Segment Start: Supplied data

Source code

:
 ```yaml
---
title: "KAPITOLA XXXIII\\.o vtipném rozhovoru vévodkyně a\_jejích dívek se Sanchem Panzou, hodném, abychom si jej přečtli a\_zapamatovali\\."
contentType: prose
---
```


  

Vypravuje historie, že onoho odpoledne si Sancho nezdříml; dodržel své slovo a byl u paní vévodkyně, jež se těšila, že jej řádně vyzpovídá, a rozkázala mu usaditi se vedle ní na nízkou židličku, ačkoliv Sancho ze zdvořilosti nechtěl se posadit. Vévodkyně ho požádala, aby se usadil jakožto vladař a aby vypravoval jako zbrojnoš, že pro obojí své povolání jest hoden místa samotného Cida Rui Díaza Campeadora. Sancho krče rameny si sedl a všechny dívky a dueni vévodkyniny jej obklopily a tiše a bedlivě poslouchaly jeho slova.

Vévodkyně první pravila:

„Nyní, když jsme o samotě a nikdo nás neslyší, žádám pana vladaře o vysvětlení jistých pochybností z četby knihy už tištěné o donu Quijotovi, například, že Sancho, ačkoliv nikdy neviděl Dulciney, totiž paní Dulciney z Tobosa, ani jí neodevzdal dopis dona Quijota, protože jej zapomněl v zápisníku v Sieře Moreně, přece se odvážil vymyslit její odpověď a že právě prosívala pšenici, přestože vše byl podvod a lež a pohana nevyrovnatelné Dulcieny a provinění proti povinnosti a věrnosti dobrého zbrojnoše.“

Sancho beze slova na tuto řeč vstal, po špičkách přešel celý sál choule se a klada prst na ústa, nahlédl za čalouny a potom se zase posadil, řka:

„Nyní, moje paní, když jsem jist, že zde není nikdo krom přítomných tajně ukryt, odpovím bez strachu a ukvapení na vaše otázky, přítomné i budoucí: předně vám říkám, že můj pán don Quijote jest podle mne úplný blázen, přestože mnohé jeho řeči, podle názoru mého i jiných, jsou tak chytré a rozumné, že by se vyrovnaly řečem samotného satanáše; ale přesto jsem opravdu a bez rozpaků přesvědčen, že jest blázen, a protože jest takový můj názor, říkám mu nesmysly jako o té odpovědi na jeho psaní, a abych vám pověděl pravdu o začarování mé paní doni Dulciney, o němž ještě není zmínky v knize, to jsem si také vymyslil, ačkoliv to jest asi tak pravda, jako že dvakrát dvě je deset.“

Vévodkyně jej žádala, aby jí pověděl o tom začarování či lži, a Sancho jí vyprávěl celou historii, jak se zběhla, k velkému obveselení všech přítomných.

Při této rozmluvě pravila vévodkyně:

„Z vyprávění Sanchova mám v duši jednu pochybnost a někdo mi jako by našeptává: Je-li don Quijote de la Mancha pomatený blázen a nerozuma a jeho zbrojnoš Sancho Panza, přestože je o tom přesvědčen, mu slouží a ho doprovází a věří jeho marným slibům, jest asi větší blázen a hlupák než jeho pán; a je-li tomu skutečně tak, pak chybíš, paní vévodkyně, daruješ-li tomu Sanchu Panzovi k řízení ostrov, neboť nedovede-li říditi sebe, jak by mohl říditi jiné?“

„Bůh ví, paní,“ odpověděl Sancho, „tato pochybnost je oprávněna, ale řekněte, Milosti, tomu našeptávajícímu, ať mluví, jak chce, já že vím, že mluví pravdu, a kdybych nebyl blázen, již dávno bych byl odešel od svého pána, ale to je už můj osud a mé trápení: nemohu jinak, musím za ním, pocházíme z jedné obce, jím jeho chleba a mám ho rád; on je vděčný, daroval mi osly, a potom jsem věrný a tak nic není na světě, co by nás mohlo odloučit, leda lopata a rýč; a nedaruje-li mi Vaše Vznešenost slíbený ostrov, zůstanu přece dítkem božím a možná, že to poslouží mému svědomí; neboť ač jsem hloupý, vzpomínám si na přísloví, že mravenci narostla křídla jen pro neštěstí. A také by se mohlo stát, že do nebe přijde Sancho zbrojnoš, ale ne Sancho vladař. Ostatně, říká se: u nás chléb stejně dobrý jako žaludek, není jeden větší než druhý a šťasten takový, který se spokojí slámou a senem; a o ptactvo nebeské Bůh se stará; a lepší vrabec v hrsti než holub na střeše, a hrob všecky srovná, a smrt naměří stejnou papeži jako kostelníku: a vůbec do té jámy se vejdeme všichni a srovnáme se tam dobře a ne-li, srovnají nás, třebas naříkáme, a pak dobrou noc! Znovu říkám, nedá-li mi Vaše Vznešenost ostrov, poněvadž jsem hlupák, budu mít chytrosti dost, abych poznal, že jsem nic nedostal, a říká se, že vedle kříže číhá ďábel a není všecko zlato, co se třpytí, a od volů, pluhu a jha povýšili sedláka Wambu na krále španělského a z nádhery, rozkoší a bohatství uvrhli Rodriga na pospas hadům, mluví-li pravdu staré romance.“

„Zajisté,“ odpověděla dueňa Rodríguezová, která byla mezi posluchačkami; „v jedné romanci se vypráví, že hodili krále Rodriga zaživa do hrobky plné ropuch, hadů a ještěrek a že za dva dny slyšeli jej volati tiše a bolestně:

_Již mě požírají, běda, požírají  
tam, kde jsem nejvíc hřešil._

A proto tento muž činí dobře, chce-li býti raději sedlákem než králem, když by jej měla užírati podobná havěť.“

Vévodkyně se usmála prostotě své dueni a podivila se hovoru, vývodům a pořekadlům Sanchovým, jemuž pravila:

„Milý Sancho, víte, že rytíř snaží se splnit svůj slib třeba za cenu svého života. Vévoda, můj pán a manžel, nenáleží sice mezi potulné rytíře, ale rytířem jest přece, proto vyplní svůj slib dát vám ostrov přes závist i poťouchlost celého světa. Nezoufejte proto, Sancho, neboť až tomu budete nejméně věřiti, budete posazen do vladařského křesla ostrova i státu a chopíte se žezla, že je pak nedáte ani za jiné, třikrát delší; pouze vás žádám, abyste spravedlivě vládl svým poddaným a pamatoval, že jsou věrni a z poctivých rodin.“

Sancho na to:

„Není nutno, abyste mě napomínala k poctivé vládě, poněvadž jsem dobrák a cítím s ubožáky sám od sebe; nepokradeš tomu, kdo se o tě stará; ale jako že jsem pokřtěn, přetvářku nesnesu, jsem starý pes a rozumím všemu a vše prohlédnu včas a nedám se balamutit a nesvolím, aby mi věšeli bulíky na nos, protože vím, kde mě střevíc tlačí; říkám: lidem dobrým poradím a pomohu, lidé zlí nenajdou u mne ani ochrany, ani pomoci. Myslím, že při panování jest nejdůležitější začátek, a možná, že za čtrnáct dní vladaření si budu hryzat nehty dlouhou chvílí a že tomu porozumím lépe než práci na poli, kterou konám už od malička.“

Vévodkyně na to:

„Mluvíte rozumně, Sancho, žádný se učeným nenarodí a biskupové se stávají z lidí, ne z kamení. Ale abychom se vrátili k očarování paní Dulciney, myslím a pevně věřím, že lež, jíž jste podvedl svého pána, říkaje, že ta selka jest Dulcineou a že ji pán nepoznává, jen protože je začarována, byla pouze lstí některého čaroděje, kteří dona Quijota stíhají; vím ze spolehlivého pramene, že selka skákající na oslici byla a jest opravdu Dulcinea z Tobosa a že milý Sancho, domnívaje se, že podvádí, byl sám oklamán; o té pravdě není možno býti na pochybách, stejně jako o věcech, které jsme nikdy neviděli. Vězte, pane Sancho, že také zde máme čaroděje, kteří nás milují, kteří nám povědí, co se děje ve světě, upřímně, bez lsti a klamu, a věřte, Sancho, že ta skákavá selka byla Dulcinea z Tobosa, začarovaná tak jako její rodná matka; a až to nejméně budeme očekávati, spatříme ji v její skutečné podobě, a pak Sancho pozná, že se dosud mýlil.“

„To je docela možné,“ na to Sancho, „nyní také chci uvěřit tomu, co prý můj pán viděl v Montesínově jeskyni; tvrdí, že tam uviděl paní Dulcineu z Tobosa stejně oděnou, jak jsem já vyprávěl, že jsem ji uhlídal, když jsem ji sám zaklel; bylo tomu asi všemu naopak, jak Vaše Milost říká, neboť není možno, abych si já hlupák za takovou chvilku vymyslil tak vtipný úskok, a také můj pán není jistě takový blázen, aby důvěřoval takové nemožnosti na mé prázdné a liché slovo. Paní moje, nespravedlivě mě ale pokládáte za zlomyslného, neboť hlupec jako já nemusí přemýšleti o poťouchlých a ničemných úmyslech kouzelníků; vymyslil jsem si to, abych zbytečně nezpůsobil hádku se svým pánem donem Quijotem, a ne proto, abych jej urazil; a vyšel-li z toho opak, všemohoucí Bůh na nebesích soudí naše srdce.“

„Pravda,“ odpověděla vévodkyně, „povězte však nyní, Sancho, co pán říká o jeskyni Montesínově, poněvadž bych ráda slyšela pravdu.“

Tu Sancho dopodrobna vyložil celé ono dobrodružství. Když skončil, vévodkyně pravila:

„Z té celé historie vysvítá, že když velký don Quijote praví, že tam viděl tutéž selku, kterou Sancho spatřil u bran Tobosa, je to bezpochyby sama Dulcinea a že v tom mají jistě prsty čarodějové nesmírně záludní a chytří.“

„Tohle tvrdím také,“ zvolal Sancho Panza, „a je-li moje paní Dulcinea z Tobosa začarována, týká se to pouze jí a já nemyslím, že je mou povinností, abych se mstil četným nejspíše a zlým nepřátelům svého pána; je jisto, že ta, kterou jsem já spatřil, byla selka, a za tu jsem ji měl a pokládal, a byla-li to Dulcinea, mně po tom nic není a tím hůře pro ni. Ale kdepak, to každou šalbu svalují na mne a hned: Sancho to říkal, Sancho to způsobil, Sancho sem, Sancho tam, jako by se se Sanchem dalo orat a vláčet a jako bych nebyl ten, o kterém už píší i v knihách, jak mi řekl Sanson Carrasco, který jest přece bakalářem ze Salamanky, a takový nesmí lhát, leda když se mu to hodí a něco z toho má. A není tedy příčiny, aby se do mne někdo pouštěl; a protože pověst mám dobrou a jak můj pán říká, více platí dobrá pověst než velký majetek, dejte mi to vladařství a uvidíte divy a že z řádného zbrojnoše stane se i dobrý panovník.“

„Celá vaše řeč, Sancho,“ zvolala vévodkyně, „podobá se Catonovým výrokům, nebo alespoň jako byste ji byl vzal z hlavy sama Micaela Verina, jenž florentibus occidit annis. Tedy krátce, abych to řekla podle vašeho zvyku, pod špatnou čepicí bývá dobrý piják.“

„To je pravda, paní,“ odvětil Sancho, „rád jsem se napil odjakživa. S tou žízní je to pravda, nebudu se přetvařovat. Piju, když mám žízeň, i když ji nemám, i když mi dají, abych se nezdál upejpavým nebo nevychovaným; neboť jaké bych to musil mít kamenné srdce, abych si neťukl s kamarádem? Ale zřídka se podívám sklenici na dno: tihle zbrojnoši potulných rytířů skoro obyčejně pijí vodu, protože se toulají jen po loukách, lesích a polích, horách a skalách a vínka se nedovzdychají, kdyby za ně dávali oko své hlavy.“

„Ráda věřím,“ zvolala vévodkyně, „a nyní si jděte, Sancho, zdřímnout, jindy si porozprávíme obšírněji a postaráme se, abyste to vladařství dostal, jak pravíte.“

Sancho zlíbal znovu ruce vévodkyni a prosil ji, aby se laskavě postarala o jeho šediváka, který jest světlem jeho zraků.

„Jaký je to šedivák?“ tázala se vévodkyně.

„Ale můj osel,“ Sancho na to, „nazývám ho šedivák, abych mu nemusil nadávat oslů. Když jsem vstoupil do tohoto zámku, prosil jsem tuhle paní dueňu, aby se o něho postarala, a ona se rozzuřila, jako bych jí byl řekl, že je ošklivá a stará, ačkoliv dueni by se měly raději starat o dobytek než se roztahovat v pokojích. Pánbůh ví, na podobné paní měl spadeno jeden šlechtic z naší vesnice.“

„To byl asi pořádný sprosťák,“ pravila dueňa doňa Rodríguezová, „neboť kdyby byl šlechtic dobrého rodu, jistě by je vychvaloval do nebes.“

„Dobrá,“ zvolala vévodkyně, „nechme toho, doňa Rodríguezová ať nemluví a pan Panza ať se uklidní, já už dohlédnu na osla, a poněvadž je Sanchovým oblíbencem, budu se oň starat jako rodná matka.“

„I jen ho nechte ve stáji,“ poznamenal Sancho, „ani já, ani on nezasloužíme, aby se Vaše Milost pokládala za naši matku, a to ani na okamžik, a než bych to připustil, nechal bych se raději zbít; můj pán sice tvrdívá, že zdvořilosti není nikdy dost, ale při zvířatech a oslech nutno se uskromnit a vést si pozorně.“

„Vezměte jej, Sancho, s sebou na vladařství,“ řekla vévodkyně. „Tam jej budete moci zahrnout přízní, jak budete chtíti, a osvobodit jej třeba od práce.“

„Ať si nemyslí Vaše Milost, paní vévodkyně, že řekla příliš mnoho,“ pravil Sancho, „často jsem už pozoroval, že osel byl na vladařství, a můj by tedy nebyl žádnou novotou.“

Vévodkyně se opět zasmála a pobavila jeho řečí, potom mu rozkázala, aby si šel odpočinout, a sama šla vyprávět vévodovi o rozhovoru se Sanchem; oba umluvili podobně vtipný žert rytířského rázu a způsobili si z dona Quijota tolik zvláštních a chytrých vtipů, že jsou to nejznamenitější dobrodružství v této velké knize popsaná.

Segment End: Supplied data

What is expected:
A verbatim transcription is required of the lines from the one with "zvolala vévodkyně, „nechme" through the final line of the entries above, and of nothing else.

Solution to the exercise:
„Dobrá,“ zvolala vévodkyně, „nechme toho, doňa Rodríguezová ať nemluví a pan Panza ať se uklidní, já už dohlédnu na osla, a poněvadž je Sanchovým oblíbencem, budu se oň starat jako rodná matka.“

„I jen ho nechte ve stáji,“ poznamenal Sancho, „ani já, ani on nezasloužíme, aby se Vaše Milost pokládala za naši matku, a to ani na okamžik, a než bych to připustil, nechal bych se raději zbít; můj pán sice tvrdívá, že zdvořilosti není nikdy dost, ale při zvířatech a oslech nutno se uskromnit a vést si pozorně.“

„Vezměte jej, Sancho, s sebou na vladařství,“ řekla vévodkyně. „Tam jej budete moci zahrnout přízní, jak budete chtíti, a osvobodit jej třeba od práce.“

„Ať si nemyslí Vaše Milost, paní vévodkyně, že řekla příliš mnoho,“ pravil Sancho, „často jsem už pozoroval, že osel byl na vladařství, a můj by tedy nebyl žádnou novotou.“

Vévodkyně se opět zasmála a pobavila jeho řečí, potom mu rozkázala, aby si šel odpočinout, a sama šla vyprávět vévodovi o rozhovoru se Sanchem; oba umluvili podobně vtipný žert rytířského rázu a způsobili si z dona Quijota tolik zvláštních a chytrých vtipů, že jsou to nejznamenitější dobrodružství v této velké knize popsaná.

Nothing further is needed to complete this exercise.